Content starts
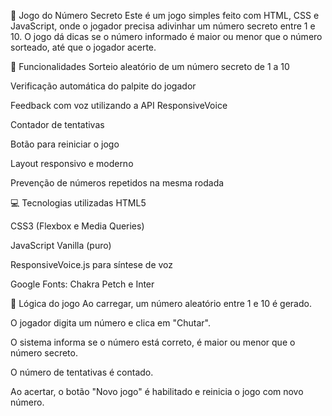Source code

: 🎯 Jogo do Número Secreto
Este é um jogo simples feito com HTML, CSS e JavaScript, onde o jogador precisa adivinhar um número secreto entre 1 e 10. O jogo dá dicas se o número informado é maior ou menor que o número sorteado, até que o jogador acerte.


📌 Funcionalidades
Sorteio aleatório de um número secreto de 1 a 10

Verificação automática do palpite do jogador

Feedback com voz utilizando a API ResponsiveVoice

Contador de tentativas

Botão para reiniciar o jogo

Layout responsivo e moderno

Prevenção de números repetidos na mesma rodada

💻 Tecnologias utilizadas
HTML5

CSS3 (Flexbox e Media Queries)

JavaScript Vanilla (puro)

ResponsiveVoice.js para síntese de voz

Google Fonts: Chakra Petch e Inter

🧠 Lógica do jogo
Ao carregar, um número aleatório entre 1 e 10 é gerado.

O jogador digita um número e clica em "Chutar".

O sistema informa se o número está correto, é maior ou menor que o número secreto.

O número de tentativas é contado.

Ao acertar, o botão "Novo jogo" é habilitado e reinicia o jogo com novo número.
Content ends
• **Task brief**
Leave the images aside and return the records above exactly as written.

• **Solution to this exercise**
Source code

: 🎯 Jogo do Número Secreto
Este é um jogo simples feito com HTML, CSS e JavaScript, onde o jogador precisa adivinhar um número secreto entre 1 e 10. O jogo dá dicas se o número informado é maior ou menor que o número sorteado, até que o jogador acerte.


📌 Funcionalidades
Sorteio aleatório de um número secreto de 1 a 10

Verificação automática do palpite do jogador

Feedback com voz utilizando a API ResponsiveVoice

Contador de tentativas

Botão para reiniciar o jogo

Layout responsivo e moderno

Prevenção de números repetidos na mesma rodada

💻 Tecnologias utilizadas
HTML5

CSS3 (Flexbox e Media Queries)

JavaScript Vanilla (puro)

ResponsiveVoice.js para síntese de voz

Google Fonts: Chakra Petch e Inter

🧠 Lógica do jogo
Ao carregar, um número aleatório entre 1 e 10 é gerado.

O jogador digita um número e clica em "Chutar".

O sistema informa se o número está correto, é maior ou menor que o número secreto.

O número de tentativas é contado.

Ao acertar, o botão "Novo jogo" é habilitado e reinicia o jogo com novo número.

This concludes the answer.